O acordo de não persecução penal tem efetividade?

O acordo de não persecução penal foi inserido no Código de Processo Penal pela Lei 13.964/2019, popularmente conhecida como pacote anticrime. Sua missão precípua é buscar trazer celeridade ao processo penal, por meio de uma justiça criminal consensual em que o Ministério Público poderá (em determinados casos) negociar com o investigado/réu sua culpa, sem implicar para este, restrição de liberdade e reincidência

A Lei 13.964/2019 se baseou no que concerne ao acordo de não persecução penal no artigo 18 da Resolução 181/2017 do Conselho Nacional do Ministério Público, que teve posterior alteração de redação do texto pela Resolução 183/2018.

O CNMP ao editar a Resolução acima mencionada teve como objetivo aumentar a justiça consensual no ordenamento jurídico brasileiro, com base na garantia constitucional de celeridade, previsto no artigo 5º, LXXVIII, da Constituição da República, no princípio nec delicta maneant impunita  (nenhum crime deve ficar impune), princípio da intervenção mínima do sistema penal, princípio da oportunidade e princípio da Segurança Jurídica.

Além dos princípios acima, a eficiência do acordo de não persecução penal gera economia para o Estado, visto que com um simples acordo feito pelo Ministério Público e investigado (na presença de seu advogado) poderá ser arquivado um procedimento que sendo levado adiante, ou seja, se tornando um processo criminal, demora cerca de 3  anos e 2 meses na Justiça Estadual e 2 anos e 4 meses na Justiça Federal, segundo o Conselho Nacional de Justiça no ano de 2017. Conforme se vê aqui (p. 138).

Os requisitos do acordo de não persecução penal estão previstos no caput do artigo 28-A, do Código de Processo Penal.

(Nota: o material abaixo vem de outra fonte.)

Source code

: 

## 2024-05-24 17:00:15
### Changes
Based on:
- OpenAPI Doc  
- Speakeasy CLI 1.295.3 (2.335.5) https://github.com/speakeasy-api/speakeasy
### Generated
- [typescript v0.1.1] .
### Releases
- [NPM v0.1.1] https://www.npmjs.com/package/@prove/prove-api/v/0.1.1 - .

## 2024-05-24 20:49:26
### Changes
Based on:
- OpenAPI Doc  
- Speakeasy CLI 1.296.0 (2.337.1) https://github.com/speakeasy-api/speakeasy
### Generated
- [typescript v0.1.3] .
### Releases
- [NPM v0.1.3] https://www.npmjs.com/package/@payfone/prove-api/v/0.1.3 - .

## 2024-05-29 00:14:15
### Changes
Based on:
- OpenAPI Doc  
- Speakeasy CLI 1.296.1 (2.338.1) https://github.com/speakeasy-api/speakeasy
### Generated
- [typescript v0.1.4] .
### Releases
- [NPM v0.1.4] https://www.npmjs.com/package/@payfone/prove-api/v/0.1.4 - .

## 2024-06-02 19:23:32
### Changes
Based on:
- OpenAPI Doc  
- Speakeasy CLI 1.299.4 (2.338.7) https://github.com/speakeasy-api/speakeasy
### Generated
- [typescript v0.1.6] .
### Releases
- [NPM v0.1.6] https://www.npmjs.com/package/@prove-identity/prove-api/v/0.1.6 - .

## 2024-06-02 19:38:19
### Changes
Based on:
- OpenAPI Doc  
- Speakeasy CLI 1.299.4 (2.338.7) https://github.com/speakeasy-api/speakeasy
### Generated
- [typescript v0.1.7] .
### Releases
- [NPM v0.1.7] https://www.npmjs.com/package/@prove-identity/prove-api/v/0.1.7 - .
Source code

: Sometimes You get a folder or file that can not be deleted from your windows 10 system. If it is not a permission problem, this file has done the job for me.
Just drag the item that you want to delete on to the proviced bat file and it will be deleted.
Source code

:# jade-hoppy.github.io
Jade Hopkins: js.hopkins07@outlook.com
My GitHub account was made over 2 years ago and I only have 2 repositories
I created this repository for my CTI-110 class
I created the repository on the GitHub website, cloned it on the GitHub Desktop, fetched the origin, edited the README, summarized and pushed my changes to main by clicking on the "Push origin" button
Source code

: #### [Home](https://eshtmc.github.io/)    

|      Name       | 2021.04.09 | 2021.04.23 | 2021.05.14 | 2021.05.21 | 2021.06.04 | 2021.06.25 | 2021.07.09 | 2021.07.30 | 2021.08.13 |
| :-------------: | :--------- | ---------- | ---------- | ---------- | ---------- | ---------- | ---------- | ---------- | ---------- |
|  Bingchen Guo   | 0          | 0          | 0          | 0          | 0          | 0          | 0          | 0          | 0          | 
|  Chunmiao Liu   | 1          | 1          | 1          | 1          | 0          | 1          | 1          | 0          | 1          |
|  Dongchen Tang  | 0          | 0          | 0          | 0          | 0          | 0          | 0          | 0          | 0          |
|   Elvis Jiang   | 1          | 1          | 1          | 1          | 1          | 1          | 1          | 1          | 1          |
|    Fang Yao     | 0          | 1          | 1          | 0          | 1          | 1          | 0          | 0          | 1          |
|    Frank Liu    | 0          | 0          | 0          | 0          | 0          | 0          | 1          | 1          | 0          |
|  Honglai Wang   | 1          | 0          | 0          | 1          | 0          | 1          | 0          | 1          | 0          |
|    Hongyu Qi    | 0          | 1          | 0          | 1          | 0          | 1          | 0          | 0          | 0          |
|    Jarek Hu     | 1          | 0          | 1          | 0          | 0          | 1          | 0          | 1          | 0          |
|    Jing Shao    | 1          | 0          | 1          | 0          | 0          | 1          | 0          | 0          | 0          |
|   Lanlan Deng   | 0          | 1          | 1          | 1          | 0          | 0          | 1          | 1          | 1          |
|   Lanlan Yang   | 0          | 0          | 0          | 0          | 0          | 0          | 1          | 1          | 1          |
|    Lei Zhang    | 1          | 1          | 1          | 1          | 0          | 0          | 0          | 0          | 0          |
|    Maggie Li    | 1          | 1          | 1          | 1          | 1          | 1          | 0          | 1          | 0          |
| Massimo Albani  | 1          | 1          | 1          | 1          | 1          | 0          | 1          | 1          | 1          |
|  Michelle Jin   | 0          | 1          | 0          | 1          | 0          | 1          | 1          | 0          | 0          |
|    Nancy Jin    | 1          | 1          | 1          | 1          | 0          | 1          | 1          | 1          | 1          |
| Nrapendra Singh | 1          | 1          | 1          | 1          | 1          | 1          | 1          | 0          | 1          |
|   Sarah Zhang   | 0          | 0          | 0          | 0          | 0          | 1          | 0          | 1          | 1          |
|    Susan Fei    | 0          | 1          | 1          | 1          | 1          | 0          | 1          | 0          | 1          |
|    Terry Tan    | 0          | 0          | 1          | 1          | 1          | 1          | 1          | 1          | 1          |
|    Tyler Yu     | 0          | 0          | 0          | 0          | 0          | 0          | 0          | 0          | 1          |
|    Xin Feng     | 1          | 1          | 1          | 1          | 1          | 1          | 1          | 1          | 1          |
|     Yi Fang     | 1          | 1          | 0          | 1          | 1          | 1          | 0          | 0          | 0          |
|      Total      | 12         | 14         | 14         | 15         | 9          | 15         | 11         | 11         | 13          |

Conforme se extrai do mencionado artigo, os requisitos são: a) não ser o caso de arquivamento; b) crime com pena mínima em abstrato inferior a 4 (quatro) anos; c) o delito não ter sido cometido mediante violência ou grave amaça à pessoa; e d) o investigado/acusado tiver confessado formal e circunstanciadamente.

O artigo 28-A, do Código de Processo Penal elenca as hipóteses e que não se aplicam o acordo de não persecução penal, sendo elas: a) se for cabível transação penal de competência dos Juizados Especiais Criminais; b) se o investigado for reincidente ou se houver elementos probatórios que indiquem conduta criminal habitual, reiterada ou profissional, exceto se insignificantes as infrações penais pretéritas; c) ter sido o agente beneficiado no 5 (cinco) anos anteriores ao cometimento da infração, em acordo de não persecução penal, transação penal ou suspensão condiciona do processo; e d) nos crimes praticados no âmbito de violência doméstica ou familiar, ou praticados contra a mulher por razões da condição de sexo feminino, em favor do agressor.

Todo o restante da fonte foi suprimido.